The 61-year-old is accused of having armed and directed rebel groups from Liberia in order to seize control of Sierra Leone's diamond riches.
Mr Taylor is the first African leader to be tried by an international court.
"It is very, very, very unfortunate that the prosecution, because of disinformation, misinformation, lies, rumours, would associate me with such titles or descriptions," he said of the charges.
'Love for humanity'
He denied involvement in atrocities committed by Revolutionary United Front (RUF) rebels during Sierra Leone's 1991-2002 civil war.
- Violation of humanitarian law: Conscripting child soldiers
- Crimes against humanity: Terrorising civilians, murder, rape, sexual slavery, enslavement
- War crimes: Violence to life and cruel treatment (including hacking off limbs) pillage
Testifying for the first time since his trial began more than two years ago, he told a packed courtroom he had only wanted to bring peace to Liberia's West African neighbour.
Mr Taylor, whose testimony is expected to last several weeks, continued: "I am a father of 14 children, grandchildren, with love for humanity, have fought all my life to do what I thought was right in the interests of justice and fair play."

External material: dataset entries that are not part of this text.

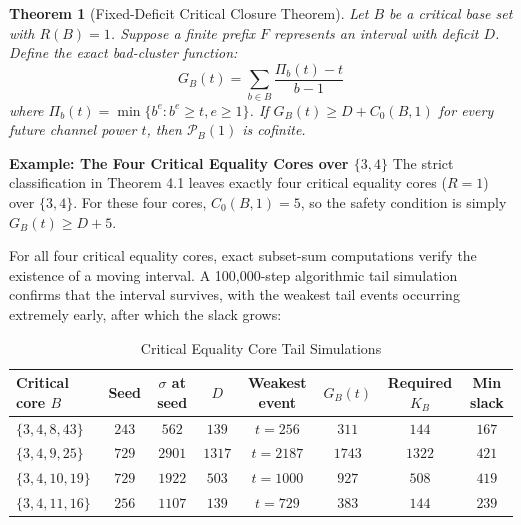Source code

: \documentclass[12pt,reqno]{amsart}
\newtheorem{theorem}{Theorem}[section]
\theoremstyle{definition}
\begin{document}
\begin{theorem}[Fixed-Deficit Critical Closure Theorem]
Let $B$ be a critical base set with $R(B)=1$. Suppose a finite prefix $F$ represents an interval with deficit $D$. Define the exact bad-cluster function:
\[ G_B(t) = \sum_{b \in B} \frac{\Pi_b(t) - t}{b-1} \]
where $\Pi_b(t) = \min \{b^e : b^e \ge t, e \ge 1\}$. If $G_B(t) \ge D + C_0(B,1)$ for every future channel power $t$, then $\mathcal{P}_B(1)$ is cofinite.
\end{theorem}

\textbf{Example: The Four Critical Equality Cores over $\{3,4\}$}
The strict classification in Theorem 4.1 leaves exactly four critical equality cores ($R=1$) over $\{3,4\}$. For these four cores, $C_0(B,1) = 5$, so the safety condition is simply $G_B(t) \ge D + 5$.

For all four critical equality cores, exact subset-sum computations verify the existence of a moving interval. A 100,000-step algorithmic tail simulation confirms that the interval survives, with the weakest tail events occurring extremely early, after which the slack grows:

\begin{table}[h]
\centering
\begin{tabular}{|l|c|c|c|c|c|c|c|}
\hline
\textbf{Critical core $B$} & \textbf{Seed} & \textbf{$\sigma$ at seed} & \textbf{$D$} & \textbf{Weakest event} & \textbf{$G_B(t)$} & \textbf{Required $K_B$} & \textbf{Min slack} \\
\hline
$\{3,4,8,43\}$ & $243$ & $562$ & $139$ & $t=256$ & $311$ & $144$ & $167$ \\
$\{3,4,9,25\}$ & $729$ & $2901$ & $1317$ & $t=2187$ & $1743$ & $1322$ & $421$ \\
$\{3,4,10,19\}$ & $729$ & $1922$ & $503$ & $t=1000$ & $927$ & $508$ & $419$ \\
$\{3,4,11,16\}$ & $256$ & $1107$ & $139$ & $t=729$ & $383$ & $144$ & $239$ \\
\hline
\end{tabular}
\caption{Critical Equality Core Tail Simulations}
\end{table}
\end{document}
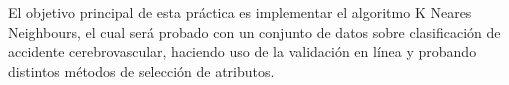 El objetivo principal de esta práctica es implementar el algoritmo K Neares Neighbours, el cual será probado con un conjunto de datos sobre clasificación de accidente cerebrovascular, haciendo uso de la validación en línea y probando distintos métodos de selección de atributos.

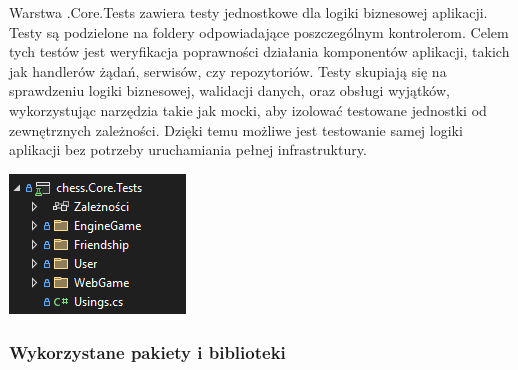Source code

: \documentclass[12pt,a4paper]{article}
\begin{document}
\vspace{0.5cm}
\begin{minipage}[t]{0.45\textwidth}
    \vspace{0pt}
    \raggedright
    Warstwa .Core.Tests zawiera testy jednostkowe dla logiki biznesowej aplikacji. Testy są podzielone na foldery odpowiadające poszczególnym kontrolerom. Celem tych testów jest weryfikacja poprawności działania komponentów aplikacji, takich jak handlerów żądań, serwisów, czy repozytoriów. Testy skupiają się na sprawdzeniu logiki biznesowej, walidacji danych, oraz obsługi wyjątków, wykorzystując narzędzia takie jak mocki, aby izolować testowane jednostki od zewnętrznych zależności. Dzięki temu możliwe jest testowanie samej logiki aplikacji bez potrzeby uruchamiania pełnej infrastruktury.
\end{minipage}
\hfill
\begin{minipage}[t]{0.45\textwidth}
    \vspace{0pt}
    \centering
    \includegraphics[width=\linewidth]{zdj/struktura_back_core_tests.png} 
\end{minipage}
\vspace{0.5cm}

\newpage

\subsubsection{Wykorzystane pakiety i biblioteki}
\end{document}

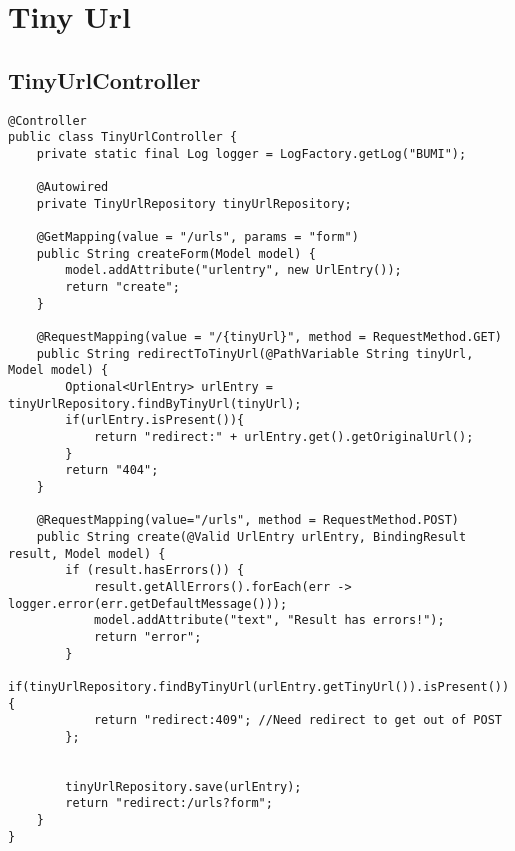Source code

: \section{Tiny Url}
\subsection{TinyUrlController}
\begin{verbatim}
@Controller
public class TinyUrlController {
    private static final Log logger = LogFactory.getLog("BUMI");

    @Autowired
    private TinyUrlRepository tinyUrlRepository;

    @GetMapping(value = "/urls", params = "form")
    public String createForm(Model model) {
        model.addAttribute("urlentry", new UrlEntry());
        return "create";
    }

    @RequestMapping(value = "/{tinyUrl}", method = RequestMethod.GET)
    public String redirectToTinyUrl(@PathVariable String tinyUrl, Model model) {
        Optional<UrlEntry> urlEntry = tinyUrlRepository.findByTinyUrl(tinyUrl);
        if(urlEntry.isPresent()){
            return "redirect:" + urlEntry.get().getOriginalUrl();
        }
        return "404";
    }

    @RequestMapping(value="/urls", method = RequestMethod.POST)
    public String create(@Valid UrlEntry urlEntry, BindingResult result, Model model) {
        if (result.hasErrors()) {
            result.getAllErrors().forEach(err -> logger.error(err.getDefaultMessage()));
            model.addAttribute("text", "Result has errors!");
            return "error";
        }
        if(tinyUrlRepository.findByTinyUrl(urlEntry.getTinyUrl()).isPresent()){
            return "redirect:409"; //Need redirect to get out of POST
        };


        tinyUrlRepository.save(urlEntry);
        return "redirect:/urls?form";
    }
}
\end{verbatim}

Wearing a dark suit and tinted spectacles, he told his lawyer, Courtenay Griffiths, that the charges were "false" and "malicious".
Mr Taylor denied providing military assistance to the rebels - who were notorious for using machetes to hack the limbs off civilians - or having plotted to invade Sierra Leone with RUF leader Foday Sankoh.
He also denied having been given coffee jars full of blood diamonds by the RUF.
"Never, ever, did I receive whether it is mayonnaise or coffee or whatever jar, never received any diamonds from the RUF. It's a lie, it's a diabolical lie. Never," he said.
- 1989 Launches rebellion in Liberia
- 1991 RUF rebellion starts in Sierra Leone
- 1995 Peace deal signed
- 1997 Elected president
- 1999 Liberia's Lurd rebels start insurrection to oust Taylor
- June 2003 Arrest warrant issued
- August 2003 Steps down, goes into exile in Nigeria
- March 2006 Arrested, sent to Sierra Leone
- June 2007 Trial opens at Hague
Mr Taylor's legal team began setting out its case on Monday. He is the first of 249 witnesses the defence has said it may call to the stand.
His lawyers say Mr Taylor could not have micro-managed a rebel operation in Sierra Leone while also running affairs of state in Liberia.
The prosecution called 91 witnesses, many of whom provided graphic testimony of amputations, murder of children and cannibalism, before wrapping up its case in February.
Mr Taylor started a civil war in Liberia 1989, before being elected president there in 1997. He was himself overthrown by a rebellion and went into exile in 2003.
After a spell in Nigeria, he was eventually extradited from Liberia in 2006.
The trial at the UN-backed Special Court for Sierra Leone was moved to the Netherlands from Sierra Leone's capital, Freetown, amid fears it could create instability in the country and neighbouring Liberia.
A verdict in the case is expected some time next year.